We have studied the MTHFR C677T polymorphism. Among the genes involved in homocysteine metabolism, MTHFR plays a key role. MTHFR converts methylenetetrahydrofolate to methyltetraydrofolate, which is a primary methyl donor in the transmethylation reaction by which homocysteine is converted to methionine. Therefore, defects in MTHFR genes may result in elevation of homocysteine. In our study, MTHFR gene polymorphism is significantly related to a raised homocysteine level, but after adjustment of the other covariate, it did not achieve significance. All the 3.5% homozygous and 79% heterozygous subjects had hyperhomocysteinemia, whereas only 51.5% without the MTHFR gene polymorphism had elevated homocysteine levels.

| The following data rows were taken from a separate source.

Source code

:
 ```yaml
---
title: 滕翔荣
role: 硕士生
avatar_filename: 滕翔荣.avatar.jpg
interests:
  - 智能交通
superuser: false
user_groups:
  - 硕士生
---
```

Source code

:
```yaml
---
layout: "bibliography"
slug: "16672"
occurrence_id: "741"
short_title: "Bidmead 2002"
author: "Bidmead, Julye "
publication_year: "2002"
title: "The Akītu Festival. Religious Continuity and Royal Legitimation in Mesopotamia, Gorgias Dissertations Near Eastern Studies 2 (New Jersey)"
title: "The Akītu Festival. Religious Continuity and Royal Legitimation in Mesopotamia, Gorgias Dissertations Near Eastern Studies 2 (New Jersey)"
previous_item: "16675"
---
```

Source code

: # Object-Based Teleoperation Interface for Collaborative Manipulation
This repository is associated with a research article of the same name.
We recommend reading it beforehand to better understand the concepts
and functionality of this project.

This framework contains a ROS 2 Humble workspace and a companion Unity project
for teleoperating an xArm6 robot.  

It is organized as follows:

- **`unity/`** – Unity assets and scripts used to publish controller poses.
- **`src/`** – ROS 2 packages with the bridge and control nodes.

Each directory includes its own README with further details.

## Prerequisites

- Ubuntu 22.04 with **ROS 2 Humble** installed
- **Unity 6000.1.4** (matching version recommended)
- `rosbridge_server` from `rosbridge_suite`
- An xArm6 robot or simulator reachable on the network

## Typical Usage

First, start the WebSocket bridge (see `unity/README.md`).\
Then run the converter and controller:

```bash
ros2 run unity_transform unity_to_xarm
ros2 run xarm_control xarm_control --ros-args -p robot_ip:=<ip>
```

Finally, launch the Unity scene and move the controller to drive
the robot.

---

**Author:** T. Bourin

In a study on distribution of the MTHFR C677T gene polymorphism in Indians, 3% of the subjects were homozygous and 18% were heterozygous (Kaur and Sangha 2006). In another study, the frequency of MTHFR C677T reveals homozygous alleles in 3.5% and heterozygous alleles in 40.8% of the subjects (Reddy and Jamil 2006). Kumar et al. (2005) did not find an association of allele level with the MTHFR C677T polymorphism, but they did find a relationship with the MTHFR A1298C polymorphism. The MTHFR A1298C polymorphism in the homozygous condition has been reported in 18% of the population and the heterozygous condition in 71%. That study, however, did not include subjects from the state of Uttar Pradesh (the source of the subjects in this study). It has been reported that the C677T polymorphism results in reduction of MTHFR activity by about 30% in heterozygous and by 60% in homozygous individuals (Kalita et al. 2006). In the A1298C polymorphism, MTHFR activity was reduced by 10% in heterozygotes and 35–45% in homozygotes, which is much lower than the C677T polymorphism. We, therefore, have evaluated the C677T polymorphism.

In our study, homocysteine was related to the vegetarian diet on a linear regression analysis, highlighting the inadequacy of vitamin B12 in a vegetarian diet in the absence of adequate milk and milk product consumption. Dietary folate consumption was within the normal range in our subjects, but plasma folate was low in half the subjects. This may be due to typical cooking practices in India, as folate is lost during prolonged cooking at high temperatures. Low plasma folate in our subjects may also be due to common prevalence of gastrointestinal infections and infestations; however, the presence of these infections and infestations was not confirmed.

From this study, it can be concluded that about half the apparently healthy individuals from North India have high plasma homocysteine levels which are not associated with MTHFR C677T polymorphism.